Exercise objective: Of the records that follow, copy only the lines from the line containing "1987-06-05 | feminino |" to the line containing "1983-08-09 | masculino |", both included, exactly as written.

Information provided:
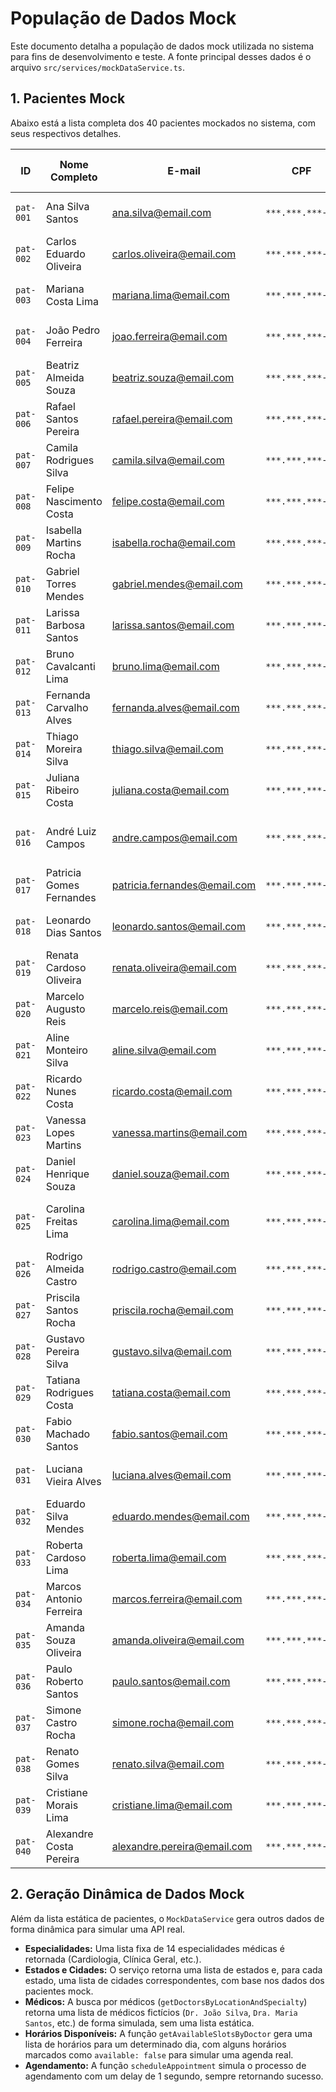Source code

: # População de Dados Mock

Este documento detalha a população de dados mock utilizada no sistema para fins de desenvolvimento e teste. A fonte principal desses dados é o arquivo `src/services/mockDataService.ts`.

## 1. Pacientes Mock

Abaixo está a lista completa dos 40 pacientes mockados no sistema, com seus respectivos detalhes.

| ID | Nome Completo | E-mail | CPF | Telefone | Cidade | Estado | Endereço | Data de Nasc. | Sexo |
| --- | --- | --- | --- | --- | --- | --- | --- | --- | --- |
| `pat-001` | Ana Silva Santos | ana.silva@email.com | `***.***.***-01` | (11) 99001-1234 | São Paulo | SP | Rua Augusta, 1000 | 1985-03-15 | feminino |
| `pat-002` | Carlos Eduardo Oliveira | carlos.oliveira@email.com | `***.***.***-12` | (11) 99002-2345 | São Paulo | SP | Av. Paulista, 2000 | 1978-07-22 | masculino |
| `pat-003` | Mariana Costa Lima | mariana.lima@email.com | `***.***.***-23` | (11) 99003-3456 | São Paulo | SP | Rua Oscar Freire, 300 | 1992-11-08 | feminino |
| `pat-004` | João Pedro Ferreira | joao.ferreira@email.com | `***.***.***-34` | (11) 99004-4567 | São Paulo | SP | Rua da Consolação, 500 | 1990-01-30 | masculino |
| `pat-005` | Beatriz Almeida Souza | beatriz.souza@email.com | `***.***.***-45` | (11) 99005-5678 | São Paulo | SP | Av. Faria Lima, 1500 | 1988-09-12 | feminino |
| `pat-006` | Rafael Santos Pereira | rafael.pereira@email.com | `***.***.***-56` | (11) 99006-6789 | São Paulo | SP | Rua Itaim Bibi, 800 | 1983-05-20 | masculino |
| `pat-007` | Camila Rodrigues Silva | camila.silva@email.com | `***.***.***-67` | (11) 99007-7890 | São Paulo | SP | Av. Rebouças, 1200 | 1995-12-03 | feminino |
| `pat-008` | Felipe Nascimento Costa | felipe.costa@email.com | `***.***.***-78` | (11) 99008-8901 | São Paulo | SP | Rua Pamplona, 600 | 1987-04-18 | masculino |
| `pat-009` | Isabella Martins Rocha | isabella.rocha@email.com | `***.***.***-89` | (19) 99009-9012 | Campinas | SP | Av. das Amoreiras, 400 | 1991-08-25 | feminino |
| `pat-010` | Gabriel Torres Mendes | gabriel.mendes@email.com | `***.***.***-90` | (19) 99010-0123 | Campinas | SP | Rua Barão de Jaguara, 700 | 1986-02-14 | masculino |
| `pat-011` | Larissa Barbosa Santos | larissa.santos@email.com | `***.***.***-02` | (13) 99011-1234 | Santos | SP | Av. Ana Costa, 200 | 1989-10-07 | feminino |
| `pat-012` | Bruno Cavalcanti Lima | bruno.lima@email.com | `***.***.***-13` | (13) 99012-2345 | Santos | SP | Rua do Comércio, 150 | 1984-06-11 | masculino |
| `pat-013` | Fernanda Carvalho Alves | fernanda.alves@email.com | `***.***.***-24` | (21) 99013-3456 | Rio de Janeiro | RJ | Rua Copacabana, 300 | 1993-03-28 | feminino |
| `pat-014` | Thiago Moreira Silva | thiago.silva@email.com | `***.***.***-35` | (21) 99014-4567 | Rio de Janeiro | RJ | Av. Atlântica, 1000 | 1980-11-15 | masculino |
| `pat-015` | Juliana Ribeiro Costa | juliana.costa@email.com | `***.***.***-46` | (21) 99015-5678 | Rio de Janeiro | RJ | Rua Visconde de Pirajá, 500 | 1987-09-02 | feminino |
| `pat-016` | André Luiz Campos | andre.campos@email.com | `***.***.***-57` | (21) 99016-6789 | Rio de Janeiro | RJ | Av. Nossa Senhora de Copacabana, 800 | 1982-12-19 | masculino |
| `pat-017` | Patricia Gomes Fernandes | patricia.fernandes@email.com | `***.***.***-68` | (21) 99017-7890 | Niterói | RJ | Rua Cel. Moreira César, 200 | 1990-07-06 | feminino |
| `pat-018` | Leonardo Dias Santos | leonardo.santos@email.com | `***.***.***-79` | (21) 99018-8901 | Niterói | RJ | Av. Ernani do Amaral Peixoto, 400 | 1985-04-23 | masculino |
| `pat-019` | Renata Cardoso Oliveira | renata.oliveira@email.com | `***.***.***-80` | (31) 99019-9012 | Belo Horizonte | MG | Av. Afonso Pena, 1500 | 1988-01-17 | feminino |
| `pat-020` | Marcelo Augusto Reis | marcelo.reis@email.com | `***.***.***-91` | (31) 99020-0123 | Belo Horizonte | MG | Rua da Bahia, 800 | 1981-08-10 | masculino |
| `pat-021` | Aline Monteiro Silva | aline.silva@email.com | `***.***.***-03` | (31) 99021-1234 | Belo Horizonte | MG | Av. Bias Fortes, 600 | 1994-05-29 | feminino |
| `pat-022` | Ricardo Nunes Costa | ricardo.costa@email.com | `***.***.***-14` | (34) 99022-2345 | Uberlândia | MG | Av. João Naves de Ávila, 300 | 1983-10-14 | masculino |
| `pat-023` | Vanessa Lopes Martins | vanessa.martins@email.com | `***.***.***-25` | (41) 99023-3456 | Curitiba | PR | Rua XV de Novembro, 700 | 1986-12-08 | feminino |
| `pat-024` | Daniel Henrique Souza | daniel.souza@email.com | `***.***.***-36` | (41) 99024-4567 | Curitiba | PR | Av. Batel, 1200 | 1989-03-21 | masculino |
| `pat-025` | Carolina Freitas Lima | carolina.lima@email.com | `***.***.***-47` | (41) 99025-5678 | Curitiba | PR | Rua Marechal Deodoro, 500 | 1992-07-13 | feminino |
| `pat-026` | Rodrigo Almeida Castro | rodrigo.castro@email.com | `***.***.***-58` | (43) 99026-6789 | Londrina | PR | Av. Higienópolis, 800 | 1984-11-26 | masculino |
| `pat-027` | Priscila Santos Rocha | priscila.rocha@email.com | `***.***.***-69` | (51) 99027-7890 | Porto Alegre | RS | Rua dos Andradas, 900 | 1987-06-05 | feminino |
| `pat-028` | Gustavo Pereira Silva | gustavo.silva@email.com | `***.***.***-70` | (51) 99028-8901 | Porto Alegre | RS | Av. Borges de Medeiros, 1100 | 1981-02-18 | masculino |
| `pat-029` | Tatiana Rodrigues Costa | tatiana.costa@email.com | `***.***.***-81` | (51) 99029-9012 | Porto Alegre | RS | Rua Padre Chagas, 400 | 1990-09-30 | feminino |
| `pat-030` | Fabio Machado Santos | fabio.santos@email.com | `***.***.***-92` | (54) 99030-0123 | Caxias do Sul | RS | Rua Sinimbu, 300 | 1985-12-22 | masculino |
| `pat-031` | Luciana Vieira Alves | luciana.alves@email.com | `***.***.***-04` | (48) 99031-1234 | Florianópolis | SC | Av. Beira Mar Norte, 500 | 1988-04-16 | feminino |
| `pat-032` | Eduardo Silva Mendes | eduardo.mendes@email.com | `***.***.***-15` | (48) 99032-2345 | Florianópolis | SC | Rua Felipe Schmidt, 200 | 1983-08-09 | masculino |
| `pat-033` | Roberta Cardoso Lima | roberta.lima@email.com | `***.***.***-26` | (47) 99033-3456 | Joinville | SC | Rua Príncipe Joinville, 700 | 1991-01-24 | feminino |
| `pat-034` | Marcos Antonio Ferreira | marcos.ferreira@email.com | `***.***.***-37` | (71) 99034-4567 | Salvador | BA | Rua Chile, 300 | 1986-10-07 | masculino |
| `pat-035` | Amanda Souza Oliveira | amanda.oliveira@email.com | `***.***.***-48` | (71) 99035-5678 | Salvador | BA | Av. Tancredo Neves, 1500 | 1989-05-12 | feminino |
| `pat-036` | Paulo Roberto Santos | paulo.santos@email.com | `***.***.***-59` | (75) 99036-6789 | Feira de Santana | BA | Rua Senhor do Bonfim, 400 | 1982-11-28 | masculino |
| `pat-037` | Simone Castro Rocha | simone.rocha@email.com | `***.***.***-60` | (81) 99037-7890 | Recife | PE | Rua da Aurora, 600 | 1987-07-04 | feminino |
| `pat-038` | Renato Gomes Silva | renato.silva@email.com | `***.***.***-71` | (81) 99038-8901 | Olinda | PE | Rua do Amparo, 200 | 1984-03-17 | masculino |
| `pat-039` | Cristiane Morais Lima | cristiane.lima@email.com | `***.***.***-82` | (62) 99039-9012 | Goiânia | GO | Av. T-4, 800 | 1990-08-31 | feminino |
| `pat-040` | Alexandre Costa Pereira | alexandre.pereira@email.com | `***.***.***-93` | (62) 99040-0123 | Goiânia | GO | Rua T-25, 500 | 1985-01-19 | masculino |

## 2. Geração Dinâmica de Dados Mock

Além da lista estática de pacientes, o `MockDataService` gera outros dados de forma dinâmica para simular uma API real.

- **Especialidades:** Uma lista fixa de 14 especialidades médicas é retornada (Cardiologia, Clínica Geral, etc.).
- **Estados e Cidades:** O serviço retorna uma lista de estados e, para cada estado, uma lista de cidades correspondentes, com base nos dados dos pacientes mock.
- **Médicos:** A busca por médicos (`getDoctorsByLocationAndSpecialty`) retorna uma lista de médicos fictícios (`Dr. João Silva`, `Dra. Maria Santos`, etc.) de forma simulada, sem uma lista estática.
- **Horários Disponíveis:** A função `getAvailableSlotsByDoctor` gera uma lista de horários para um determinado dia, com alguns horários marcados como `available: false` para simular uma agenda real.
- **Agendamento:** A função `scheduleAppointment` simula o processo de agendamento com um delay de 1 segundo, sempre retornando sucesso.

Exercise answer:
| `pat-027` | Priscila Santos Rocha | priscila.rocha@email.com | `***.***.***-69` | (51) 99027-7890 | Porto Alegre | RS | Rua dos Andradas, 900 | 1987-06-05 | feminino |
| `pat-028` | Gustavo Pereira Silva | gustavo.silva@email.com | `***.***.***-70` | (51) 99028-8901 | Porto Alegre | RS | Av. Borges de Medeiros, 1100 | 1981-02-18 | masculino |
| `pat-029` | Tatiana Rodrigues Costa | tatiana.costa@email.com | `***.***.***-81` | (51) 99029-9012 | Porto Alegre | RS | Rua Padre Chagas, 400 | 1990-09-30 | feminino |
| `pat-030` | Fabio Machado Santos | fabio.santos@email.com | `***.***.***-92` | (54) 99030-0123 | Caxias do Sul | RS | Rua Sinimbu, 300 | 1985-12-22 | masculino |
| `pat-031` | Luciana Vieira Alves | luciana.alves@email.com | `***.***.***-04` | (48) 99031-1234 | Florianópolis | SC | Av. Beira Mar Norte, 500 | 1988-04-16 | feminino |
| `pat-032` | Eduardo Silva Mendes | eduardo.mendes@email.com | `***.***.***-15` | (48) 99032-2345 | Florianópolis | SC | Rua Felipe Schmidt, 200 | 1983-08-09 | masculino |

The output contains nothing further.